Plant biomass production
After the growing season 2014, higher biomass yield was found for S. pectinata in comparison to M. x giganteus (by about 126%). Moreover, the treatments did not influence the yield. A visible effect was observed for treatments in M. x giganteus as well as in S. pectinata plants after the growing season 2015. It inferred that the inoculum had a different impact on both species. M. x giganteus biomass yield was increased by 14%, while S. pectinata biomass decreased by 26% when compared to the control. NPK treatment did not affect S. pectinata biomass production; however, it increased biomass yield by 18% in NPK-treated M. x giganteus (Fig. 5).
Plants visual observation
Plant photography is presented in Fig.
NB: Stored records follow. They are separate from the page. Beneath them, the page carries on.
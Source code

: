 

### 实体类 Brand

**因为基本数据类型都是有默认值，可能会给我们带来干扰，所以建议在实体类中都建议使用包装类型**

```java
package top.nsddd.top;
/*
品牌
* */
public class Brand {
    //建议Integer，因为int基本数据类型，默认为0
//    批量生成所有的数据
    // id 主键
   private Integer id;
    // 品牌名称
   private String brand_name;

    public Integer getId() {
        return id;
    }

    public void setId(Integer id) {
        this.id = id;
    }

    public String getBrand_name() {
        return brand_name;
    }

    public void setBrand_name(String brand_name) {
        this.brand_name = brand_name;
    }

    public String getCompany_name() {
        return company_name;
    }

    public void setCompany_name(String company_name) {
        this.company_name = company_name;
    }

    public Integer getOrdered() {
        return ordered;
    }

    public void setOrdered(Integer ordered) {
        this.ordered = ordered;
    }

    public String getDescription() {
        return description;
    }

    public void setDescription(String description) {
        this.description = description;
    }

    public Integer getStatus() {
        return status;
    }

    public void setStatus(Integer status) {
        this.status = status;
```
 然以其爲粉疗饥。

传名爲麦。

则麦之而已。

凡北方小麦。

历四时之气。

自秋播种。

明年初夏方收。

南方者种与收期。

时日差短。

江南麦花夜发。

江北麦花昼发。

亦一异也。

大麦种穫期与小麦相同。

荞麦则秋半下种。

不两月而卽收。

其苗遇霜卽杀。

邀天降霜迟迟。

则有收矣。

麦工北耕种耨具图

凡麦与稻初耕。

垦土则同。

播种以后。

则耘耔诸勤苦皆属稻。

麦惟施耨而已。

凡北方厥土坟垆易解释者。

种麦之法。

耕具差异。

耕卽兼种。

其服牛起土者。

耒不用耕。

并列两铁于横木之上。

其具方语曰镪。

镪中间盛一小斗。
S1. Beside visual differences in the height and stem density of individual plants for both growing seasons, there is a visible difference in the surface of the withered zones observed for M. x giganteus plants as well as for S. pectinata, which is larger at the end of the second growing season (beginning in September). Moreover, the withering effect of both species was not determined by the application of fertilizers. The results presented in the “Heavy metals and mineral macronutrients plant concentrations (spider charts and PCA)” section together with the photographic documentation corresponding to this section indicate hasted senescence in the 2015 growing season, when compared to 2014. Plant senescence occurred earlier due to drought conditions during the 2015 growing season.